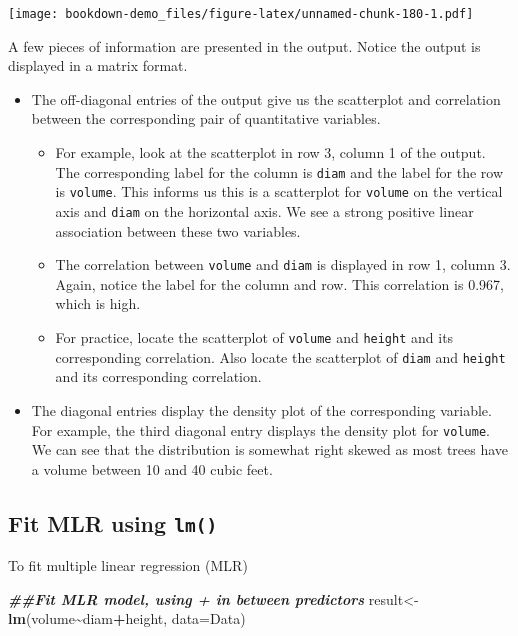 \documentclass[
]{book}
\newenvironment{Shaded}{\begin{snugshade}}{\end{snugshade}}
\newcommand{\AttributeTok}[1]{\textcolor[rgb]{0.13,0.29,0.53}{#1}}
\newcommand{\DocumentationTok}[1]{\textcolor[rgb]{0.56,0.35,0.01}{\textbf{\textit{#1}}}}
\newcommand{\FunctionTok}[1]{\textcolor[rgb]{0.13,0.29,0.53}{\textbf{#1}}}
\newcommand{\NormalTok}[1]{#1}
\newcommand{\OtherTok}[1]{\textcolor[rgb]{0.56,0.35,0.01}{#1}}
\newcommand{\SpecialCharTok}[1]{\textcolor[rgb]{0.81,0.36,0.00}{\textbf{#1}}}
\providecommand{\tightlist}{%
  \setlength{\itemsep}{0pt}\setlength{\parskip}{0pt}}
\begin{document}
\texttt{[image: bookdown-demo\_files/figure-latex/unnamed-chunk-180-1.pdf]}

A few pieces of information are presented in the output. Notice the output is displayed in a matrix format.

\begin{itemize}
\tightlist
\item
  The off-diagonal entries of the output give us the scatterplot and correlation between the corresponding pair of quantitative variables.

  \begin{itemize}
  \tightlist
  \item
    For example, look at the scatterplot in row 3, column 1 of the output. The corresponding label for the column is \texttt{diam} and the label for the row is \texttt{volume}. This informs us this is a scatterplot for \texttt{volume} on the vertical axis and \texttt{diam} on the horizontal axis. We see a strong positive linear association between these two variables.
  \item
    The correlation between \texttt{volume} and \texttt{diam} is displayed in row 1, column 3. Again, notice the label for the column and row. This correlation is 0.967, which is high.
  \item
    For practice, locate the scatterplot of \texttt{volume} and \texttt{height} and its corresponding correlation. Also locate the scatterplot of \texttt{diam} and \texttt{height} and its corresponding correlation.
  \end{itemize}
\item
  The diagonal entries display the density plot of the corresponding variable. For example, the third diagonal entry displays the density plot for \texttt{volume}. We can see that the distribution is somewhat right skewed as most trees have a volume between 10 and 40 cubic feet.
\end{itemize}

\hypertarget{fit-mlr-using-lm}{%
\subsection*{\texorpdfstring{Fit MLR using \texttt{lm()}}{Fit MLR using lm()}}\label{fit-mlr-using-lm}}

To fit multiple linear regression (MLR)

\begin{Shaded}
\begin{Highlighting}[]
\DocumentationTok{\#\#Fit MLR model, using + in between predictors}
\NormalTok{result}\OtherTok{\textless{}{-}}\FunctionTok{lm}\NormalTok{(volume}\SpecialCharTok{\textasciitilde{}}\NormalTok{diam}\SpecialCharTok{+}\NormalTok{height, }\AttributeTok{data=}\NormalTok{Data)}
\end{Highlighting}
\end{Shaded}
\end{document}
• • •
▶ _Problem statement_: Whenever a line of the data includes the word "Shaded", show that line in full.

▶ _Written reply_:
\newenvironment{Shaded}{\begin{snugshade}}{\end{snugshade}}
\begin{Shaded}
\end{Shaded}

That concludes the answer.